▶ DATA RECORDS
++++++++++++++++++++

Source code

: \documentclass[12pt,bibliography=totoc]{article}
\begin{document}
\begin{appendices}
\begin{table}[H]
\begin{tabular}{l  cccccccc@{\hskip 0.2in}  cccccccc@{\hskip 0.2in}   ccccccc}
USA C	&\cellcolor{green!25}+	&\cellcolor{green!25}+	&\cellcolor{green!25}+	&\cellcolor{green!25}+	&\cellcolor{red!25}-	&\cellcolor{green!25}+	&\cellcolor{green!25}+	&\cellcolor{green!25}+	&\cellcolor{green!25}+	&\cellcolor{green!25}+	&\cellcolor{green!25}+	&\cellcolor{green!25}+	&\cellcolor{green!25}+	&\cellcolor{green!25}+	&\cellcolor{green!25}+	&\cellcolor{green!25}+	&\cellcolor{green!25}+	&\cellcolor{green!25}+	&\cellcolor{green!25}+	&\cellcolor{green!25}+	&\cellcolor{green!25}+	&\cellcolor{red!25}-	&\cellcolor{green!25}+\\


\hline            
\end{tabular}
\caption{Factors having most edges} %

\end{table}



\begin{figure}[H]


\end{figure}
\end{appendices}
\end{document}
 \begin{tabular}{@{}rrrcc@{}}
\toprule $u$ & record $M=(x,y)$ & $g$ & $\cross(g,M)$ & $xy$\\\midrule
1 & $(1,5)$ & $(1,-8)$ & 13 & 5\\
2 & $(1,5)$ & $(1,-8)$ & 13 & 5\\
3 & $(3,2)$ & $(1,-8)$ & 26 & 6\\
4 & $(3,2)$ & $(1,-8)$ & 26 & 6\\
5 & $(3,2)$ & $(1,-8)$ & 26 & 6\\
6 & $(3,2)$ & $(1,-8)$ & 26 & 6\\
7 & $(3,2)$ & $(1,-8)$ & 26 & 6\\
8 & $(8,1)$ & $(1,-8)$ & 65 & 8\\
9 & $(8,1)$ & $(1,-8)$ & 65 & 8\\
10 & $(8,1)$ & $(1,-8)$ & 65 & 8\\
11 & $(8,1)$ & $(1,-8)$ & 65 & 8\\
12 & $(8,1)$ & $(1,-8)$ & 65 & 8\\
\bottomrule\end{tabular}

++++++++++++++++++++

▶ WHAT YOU WILL DO
The full listing above needs to be retyped exactly.

▶ EXERCISE OUTPUT
Source code

: \documentclass[12pt,bibliography=totoc]{article}
\begin{document}
\begin{appendices}
\begin{table}[H]
\begin{tabular}{l  cccccccc@{\hskip 0.2in}  cccccccc@{\hskip 0.2in}   ccccccc}
USA C	&\cellcolor{green!25}+	&\cellcolor{green!25}+	&\cellcolor{green!25}+	&\cellcolor{green!25}+	&\cellcolor{red!25}-	&\cellcolor{green!25}+	&\cellcolor{green!25}+	&\cellcolor{green!25}+	&\cellcolor{green!25}+	&\cellcolor{green!25}+	&\cellcolor{green!25}+	&\cellcolor{green!25}+	&\cellcolor{green!25}+	&\cellcolor{green!25}+	&\cellcolor{green!25}+	&\cellcolor{green!25}+	&\cellcolor{green!25}+	&\cellcolor{green!25}+	&\cellcolor{green!25}+	&\cellcolor{green!25}+	&\cellcolor{green!25}+	&\cellcolor{red!25}-	&\cellcolor{green!25}+\\


\hline            
\end{tabular}
\caption{Factors having most edges} %

\end{table}



\begin{figure}[H]


\end{figure}
\end{appendices}
\end{document}
 \begin{tabular}{@{}rrrcc@{}}
\toprule $u$ & record $M=(x,y)$ & $g$ & $\cross(g,M)$ & $xy$\\\midrule
1 & $(1,5)$ & $(1,-8)$ & 13 & 5\\
2 & $(1,5)$ & $(1,-8)$ & 13 & 5\\
3 & $(3,2)$ & $(1,-8)$ & 26 & 6\\
4 & $(3,2)$ & $(1,-8)$ & 26 & 6\\
5 & $(3,2)$ & $(1,-8)$ & 26 & 6\\
6 & $(3,2)$ & $(1,-8)$ & 26 & 6\\
7 & $(3,2)$ & $(1,-8)$ & 26 & 6\\
8 & $(8,1)$ & $(1,-8)$ & 65 & 8\\
9 & $(8,1)$ & $(1,-8)$ & 65 & 8\\
10 & $(8,1)$ & $(1,-8)$ & 65 & 8\\
11 & $(8,1)$ & $(1,-8)$ & 65 & 8\\
12 & $(8,1)$ & $(1,-8)$ & 65 & 8\\
\bottomrule\end{tabular}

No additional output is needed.